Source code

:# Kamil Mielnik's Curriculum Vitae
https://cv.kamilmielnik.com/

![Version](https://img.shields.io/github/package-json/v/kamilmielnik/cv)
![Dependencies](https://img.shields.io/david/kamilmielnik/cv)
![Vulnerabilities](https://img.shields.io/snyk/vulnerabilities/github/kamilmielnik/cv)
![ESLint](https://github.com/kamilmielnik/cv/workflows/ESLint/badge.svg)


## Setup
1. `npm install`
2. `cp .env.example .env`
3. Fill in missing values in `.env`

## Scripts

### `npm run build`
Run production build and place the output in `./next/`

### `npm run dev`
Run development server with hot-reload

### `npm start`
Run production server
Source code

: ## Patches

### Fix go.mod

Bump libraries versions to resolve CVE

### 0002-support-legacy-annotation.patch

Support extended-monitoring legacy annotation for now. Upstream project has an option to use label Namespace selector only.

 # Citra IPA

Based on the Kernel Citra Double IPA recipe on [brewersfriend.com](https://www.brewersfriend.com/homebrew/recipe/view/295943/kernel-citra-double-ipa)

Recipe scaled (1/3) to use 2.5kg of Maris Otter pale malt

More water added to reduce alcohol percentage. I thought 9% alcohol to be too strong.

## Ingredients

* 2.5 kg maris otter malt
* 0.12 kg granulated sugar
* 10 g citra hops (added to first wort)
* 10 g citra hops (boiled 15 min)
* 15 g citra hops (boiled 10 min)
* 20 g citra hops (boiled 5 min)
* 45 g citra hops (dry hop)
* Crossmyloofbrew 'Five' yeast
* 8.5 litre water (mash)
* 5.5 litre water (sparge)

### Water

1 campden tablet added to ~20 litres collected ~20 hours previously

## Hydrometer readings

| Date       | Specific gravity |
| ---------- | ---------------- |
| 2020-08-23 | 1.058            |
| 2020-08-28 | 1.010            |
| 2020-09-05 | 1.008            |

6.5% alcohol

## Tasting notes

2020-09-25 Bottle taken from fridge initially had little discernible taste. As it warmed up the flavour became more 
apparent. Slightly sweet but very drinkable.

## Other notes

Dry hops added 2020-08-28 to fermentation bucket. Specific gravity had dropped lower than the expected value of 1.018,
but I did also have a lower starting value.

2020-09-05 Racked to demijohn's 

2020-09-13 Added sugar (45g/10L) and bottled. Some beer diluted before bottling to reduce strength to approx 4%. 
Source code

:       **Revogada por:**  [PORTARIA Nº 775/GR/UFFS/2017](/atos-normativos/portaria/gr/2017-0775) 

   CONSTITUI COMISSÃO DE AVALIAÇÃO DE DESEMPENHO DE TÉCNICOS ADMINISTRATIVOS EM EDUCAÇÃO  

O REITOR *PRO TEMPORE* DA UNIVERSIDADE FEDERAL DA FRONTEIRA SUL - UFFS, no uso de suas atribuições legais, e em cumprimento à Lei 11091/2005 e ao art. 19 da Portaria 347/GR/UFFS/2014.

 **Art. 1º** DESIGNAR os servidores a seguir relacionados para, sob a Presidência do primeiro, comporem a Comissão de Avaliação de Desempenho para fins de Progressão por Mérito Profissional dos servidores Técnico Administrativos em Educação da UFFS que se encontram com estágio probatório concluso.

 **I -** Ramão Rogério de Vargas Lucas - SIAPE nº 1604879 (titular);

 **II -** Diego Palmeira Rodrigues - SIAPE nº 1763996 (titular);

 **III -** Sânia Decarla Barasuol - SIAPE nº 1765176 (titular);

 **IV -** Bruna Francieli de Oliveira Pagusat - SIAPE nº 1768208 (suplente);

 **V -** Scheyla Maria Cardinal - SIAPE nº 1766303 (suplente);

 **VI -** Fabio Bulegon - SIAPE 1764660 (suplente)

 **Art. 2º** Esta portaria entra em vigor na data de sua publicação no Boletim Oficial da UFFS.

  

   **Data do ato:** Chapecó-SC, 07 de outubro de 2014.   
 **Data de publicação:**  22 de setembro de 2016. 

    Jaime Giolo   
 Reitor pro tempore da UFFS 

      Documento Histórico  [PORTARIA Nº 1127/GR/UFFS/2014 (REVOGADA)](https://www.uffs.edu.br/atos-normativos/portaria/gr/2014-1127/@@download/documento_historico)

· · · · ·

- _What the task requires_
Transcribe the whole listing with every word preserved.

- _The completed task_
Source code

:# Kamil Mielnik's Curriculum Vitae
https://cv.kamilmielnik.com/

![Version](https://img.shields.io/github/package-json/v/kamilmielnik/cv)
![Dependencies](https://img.shields.io/david/kamilmielnik/cv)
![Vulnerabilities](https://img.shields.io/snyk/vulnerabilities/github/kamilmielnik/cv)
![ESLint](https://github.com/kamilmielnik/cv/workflows/ESLint/badge.svg)


## Setup
1. `npm install`
2. `cp .env.example .env`
3. Fill in missing values in `.env`

## Scripts

### `npm run build`
Run production build and place the output in `./next/`

### `npm run dev`
Run development server with hot-reload

### `npm start`
Run production server
Source code

: ## Patches

### Fix go.mod

Bump libraries versions to resolve CVE

### 0002-support-legacy-annotation.patch

Support extended-monitoring legacy annotation for now. Upstream project has an option to use label Namespace selector only.

 # Citra IPA

Based on the Kernel Citra Double IPA recipe on [brewersfriend.com](https://www.brewersfriend.com/homebrew/recipe/view/295943/kernel-citra-double-ipa)

Recipe scaled (1/3) to use 2.5kg of Maris Otter pale malt

More water added to reduce alcohol percentage. I thought 9% alcohol to be too strong.

## Ingredients

* 2.5 kg maris otter malt
* 0.12 kg granulated sugar
* 10 g citra hops (added to first wort)
* 10 g citra hops (boiled 15 min)
* 15 g citra hops (boiled 10 min)
* 20 g citra hops (boiled 5 min)
* 45 g citra hops (dry hop)
* Crossmyloofbrew 'Five' yeast
* 8.5 litre water (mash)
* 5.5 litre water (sparge)

### Water

1 campden tablet added to ~20 litres collected ~20 hours previously

## Hydrometer readings

| Date       | Specific gravity |
| ---------- | ---------------- |
| 2020-08-23 | 1.058            |
| 2020-08-28 | 1.010            |
| 2020-09-05 | 1.008            |

6.5% alcohol

## Tasting notes

2020-09-25 Bottle taken from fridge initially had little discernible taste. As it warmed up the flavour became more 
apparent. Slightly sweet but very drinkable.

## Other notes

Dry hops added 2020-08-28 to fermentation bucket. Specific gravity had dropped lower than the expected value of 1.018,
but I did also have a lower starting value.

2020-09-05 Racked to demijohn's 

2020-09-13 Added sugar (45g/10L) and bottled. Some beer diluted before bottling to reduce strength to approx 4%. 
Source code

:       **Revogada por:**  [PORTARIA Nº 775/GR/UFFS/2017](/atos-normativos/portaria/gr/2017-0775) 

   CONSTITUI COMISSÃO DE AVALIAÇÃO DE DESEMPENHO DE TÉCNICOS ADMINISTRATIVOS EM EDUCAÇÃO  

O REITOR *PRO TEMPORE* DA UNIVERSIDADE FEDERAL DA FRONTEIRA SUL - UFFS, no uso de suas atribuições legais, e em cumprimento à Lei 11091/2005 e ao art. 19 da Portaria 347/GR/UFFS/2014.

 **Art. 1º** DESIGNAR os servidores a seguir relacionados para, sob a Presidência do primeiro, comporem a Comissão de Avaliação de Desempenho para fins de Progressão por Mérito Profissional dos servidores Técnico Administrativos em Educação da UFFS que se encontram com estágio probatório concluso.

 **I -** Ramão Rogério de Vargas Lucas - SIAPE nº 1604879 (titular);

 **II -** Diego Palmeira Rodrigues - SIAPE nº 1763996 (titular);

 **III -** Sânia Decarla Barasuol - SIAPE nº 1765176 (titular);

 **IV -** Bruna Francieli de Oliveira Pagusat - SIAPE nº 1768208 (suplente);

 **V -** Scheyla Maria Cardinal - SIAPE nº 1766303 (suplente);

 **VI -** Fabio Bulegon - SIAPE 1764660 (suplente)

 **Art. 2º** Esta portaria entra em vigor na data de sua publicação no Boletim Oficial da UFFS.

  

   **Data do ato:** Chapecó-SC, 07 de outubro de 2014.   
 **Data de publicação:**  22 de setembro de 2016. 

    Jaime Giolo   
 Reitor pro tempore da UFFS 

      Documento Histórico  [PORTARIA Nº 1127/GR/UFFS/2014 (REVOGADA)](https://www.uffs.edu.br/atos-normativos/portaria/gr/2014-1127/@@download/documento_historico)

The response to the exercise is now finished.